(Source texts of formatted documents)
────────────────────

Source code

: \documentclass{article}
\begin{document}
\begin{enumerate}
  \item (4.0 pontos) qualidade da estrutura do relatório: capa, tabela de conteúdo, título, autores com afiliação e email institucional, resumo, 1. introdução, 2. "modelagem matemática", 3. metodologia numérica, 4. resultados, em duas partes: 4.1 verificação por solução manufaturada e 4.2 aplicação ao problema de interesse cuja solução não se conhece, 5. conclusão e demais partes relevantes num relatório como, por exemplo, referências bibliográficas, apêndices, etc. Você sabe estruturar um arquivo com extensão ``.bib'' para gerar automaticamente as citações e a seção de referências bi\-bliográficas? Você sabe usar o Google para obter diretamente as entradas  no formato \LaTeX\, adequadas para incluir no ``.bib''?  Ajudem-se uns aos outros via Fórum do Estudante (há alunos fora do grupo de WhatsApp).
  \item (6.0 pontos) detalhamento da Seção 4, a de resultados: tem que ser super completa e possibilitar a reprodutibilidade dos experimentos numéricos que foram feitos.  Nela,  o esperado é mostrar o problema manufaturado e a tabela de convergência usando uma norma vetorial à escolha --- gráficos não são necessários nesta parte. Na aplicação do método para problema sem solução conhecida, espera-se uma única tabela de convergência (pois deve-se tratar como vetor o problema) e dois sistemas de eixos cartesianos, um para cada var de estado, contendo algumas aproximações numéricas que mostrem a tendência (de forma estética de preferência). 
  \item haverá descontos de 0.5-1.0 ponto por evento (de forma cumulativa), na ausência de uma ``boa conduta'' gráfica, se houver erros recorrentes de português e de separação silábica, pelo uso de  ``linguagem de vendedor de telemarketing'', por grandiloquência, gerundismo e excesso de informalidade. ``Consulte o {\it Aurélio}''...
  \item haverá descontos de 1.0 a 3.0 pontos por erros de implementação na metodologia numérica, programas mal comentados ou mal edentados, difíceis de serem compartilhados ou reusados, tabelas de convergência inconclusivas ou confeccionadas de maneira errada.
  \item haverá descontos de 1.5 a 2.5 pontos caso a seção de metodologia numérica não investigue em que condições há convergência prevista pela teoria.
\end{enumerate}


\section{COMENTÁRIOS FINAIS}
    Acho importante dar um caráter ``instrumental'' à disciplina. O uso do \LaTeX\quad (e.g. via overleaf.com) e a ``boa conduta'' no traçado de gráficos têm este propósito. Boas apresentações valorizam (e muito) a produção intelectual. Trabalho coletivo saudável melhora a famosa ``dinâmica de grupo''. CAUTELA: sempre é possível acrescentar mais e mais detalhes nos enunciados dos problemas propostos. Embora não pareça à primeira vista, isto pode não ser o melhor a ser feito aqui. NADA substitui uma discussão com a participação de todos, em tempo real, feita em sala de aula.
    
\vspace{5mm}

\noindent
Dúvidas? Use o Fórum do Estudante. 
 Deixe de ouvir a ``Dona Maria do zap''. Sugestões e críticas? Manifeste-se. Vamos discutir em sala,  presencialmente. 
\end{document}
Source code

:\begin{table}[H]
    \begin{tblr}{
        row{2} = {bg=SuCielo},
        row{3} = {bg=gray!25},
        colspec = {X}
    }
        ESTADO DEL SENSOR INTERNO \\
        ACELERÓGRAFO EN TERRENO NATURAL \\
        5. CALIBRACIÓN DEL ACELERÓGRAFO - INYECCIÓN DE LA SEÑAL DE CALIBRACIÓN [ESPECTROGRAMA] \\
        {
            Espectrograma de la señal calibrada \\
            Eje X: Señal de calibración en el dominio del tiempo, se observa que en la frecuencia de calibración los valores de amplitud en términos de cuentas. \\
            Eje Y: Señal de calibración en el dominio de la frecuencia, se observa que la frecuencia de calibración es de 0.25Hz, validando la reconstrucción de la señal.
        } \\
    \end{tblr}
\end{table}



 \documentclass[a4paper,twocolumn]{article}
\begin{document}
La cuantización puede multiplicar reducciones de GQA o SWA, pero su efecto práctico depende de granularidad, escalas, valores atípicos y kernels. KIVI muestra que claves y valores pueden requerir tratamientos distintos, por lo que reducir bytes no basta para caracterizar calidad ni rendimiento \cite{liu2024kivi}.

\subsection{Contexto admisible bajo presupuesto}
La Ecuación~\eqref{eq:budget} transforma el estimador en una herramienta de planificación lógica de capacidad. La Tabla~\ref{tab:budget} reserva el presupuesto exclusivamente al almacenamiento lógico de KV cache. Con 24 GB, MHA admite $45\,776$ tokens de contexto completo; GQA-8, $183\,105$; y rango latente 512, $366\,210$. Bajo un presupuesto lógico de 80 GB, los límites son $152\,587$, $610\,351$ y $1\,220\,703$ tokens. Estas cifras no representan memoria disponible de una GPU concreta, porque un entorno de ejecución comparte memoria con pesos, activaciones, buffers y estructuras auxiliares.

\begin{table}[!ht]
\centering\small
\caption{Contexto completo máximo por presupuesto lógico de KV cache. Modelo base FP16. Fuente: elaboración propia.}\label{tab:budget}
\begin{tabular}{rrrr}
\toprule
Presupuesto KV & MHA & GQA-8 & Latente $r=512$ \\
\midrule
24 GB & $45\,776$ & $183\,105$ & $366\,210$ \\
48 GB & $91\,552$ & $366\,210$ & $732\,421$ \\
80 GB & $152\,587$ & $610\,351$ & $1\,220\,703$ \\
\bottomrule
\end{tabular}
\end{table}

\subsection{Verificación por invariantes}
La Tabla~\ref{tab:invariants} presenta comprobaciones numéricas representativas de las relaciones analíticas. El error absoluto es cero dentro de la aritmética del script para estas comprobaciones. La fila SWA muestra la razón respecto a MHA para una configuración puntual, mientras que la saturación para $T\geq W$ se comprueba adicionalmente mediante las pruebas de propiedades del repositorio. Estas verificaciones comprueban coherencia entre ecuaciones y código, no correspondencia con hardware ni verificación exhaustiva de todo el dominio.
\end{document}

────────────────────

In the records above, find each line that mentions the string "descontos", then copy it.

## EXPECTED OUTPUT
  \item haverá descontos de 0.5-1.0 ponto por evento (de forma cumulativa), na ausência de uma ``boa conduta'' gráfica, se houver erros recorrentes de português e de separação silábica, pelo uso de  ``linguagem de vendedor de telemarketing'', por grandiloquência, gerundismo e excesso de informalidade. ``Consulte o {\it Aurélio}''...
  \item haverá descontos de 1.0 a 3.0 pontos por erros de implementação na metodologia numérica, programas mal comentados ou mal edentados, difíceis de serem compartilhados ou reusados, tabelas de convergência inconclusivas ou confeccionadas de maneira errada.
  \item haverá descontos de 1.5 a 2.5 pontos caso a seção de metodologia numérica não investigue em que condições há convergência prevista pela teoria.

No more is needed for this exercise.